A Lévy regime-switching temperature dynamics model for weather derivatives

Dennis Ikpe (Michigan State University), February 28, 2019

Abstract: Weather is a key production factor in agricultural crop production but at the same time, the most significant and least controllable source of peril in agriculture. These effects of weather on agricultural crop production have triggered a widespread support for weather derivatives as a means of mitigating the risk associated with climate change on agriculture. However, these products are faced with basis risk as a result of poor design and modeling of the underlying weather variable (temperature). In other to circumvent this problem, a novel time-varying mean-reversion Lévy regime-switching model is used to model the dynamics of the deseasonalized temperature dynamics.
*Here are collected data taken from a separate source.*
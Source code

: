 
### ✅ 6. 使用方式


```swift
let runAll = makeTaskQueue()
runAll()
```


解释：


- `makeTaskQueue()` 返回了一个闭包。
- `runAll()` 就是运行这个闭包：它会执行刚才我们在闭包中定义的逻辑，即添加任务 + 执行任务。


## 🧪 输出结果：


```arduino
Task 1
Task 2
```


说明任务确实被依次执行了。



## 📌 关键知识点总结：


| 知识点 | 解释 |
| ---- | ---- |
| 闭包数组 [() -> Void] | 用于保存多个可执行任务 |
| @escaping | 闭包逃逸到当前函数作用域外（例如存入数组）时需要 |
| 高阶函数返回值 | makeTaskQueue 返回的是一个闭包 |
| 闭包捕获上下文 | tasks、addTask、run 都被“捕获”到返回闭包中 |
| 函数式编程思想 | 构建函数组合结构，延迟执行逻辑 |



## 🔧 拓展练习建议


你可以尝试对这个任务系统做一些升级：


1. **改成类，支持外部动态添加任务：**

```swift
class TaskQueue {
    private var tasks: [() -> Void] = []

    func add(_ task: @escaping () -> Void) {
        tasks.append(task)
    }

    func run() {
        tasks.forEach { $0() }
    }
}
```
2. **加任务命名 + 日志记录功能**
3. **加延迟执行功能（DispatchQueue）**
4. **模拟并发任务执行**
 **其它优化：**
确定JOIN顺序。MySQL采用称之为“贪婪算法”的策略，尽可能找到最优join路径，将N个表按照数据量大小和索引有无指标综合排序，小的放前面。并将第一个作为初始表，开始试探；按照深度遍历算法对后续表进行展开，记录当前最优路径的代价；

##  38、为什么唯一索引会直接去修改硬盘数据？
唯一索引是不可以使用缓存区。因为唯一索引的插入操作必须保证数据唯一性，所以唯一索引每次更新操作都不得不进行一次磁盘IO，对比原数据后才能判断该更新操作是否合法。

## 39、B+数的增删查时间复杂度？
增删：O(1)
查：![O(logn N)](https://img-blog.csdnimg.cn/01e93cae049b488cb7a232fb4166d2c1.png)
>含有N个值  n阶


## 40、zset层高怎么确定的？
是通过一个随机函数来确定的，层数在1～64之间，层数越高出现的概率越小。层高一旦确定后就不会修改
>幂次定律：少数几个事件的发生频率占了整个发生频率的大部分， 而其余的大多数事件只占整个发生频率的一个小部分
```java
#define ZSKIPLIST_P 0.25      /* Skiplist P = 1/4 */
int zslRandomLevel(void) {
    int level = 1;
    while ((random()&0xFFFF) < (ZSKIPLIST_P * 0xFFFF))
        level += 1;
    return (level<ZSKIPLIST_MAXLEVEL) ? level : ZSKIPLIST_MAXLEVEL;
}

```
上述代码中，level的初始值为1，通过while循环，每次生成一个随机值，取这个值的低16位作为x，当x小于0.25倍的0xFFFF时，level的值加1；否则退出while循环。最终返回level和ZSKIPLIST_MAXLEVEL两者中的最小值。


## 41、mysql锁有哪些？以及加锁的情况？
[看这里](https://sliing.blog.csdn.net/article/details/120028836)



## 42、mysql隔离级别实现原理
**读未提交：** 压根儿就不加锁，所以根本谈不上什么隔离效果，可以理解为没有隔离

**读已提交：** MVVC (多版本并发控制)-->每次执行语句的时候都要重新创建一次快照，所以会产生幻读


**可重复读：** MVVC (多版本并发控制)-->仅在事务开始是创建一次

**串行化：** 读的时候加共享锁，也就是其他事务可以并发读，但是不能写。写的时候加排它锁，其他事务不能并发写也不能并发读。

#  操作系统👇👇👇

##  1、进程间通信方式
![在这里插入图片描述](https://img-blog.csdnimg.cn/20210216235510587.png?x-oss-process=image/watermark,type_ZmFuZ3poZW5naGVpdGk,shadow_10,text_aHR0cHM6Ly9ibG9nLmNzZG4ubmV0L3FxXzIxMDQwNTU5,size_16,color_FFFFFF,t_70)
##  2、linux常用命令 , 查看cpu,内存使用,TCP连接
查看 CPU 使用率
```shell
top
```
Using plots and test statistics, it is observed that the residuals of the deseasonalized temperature data are not normally distributed. To model the non-normality in the residuals, we propose to use the hyperbolic distribution to capture the semi-heavy tails and skewness in the empirical distributions of the residuals for the shifted regime. The proposed regime-switching model has a mean reverting heteroskedastic process in the base regime and a Lévy process in the shifted regime. By using the expectation-maximization algorithm, the parameters of the proposed model are estimated. The proposed model is flexible as it modelled the deseasonalized temperature data accurately. (Samuel Asante Gyamerah, Philip Ngare and Dennis Ikpe)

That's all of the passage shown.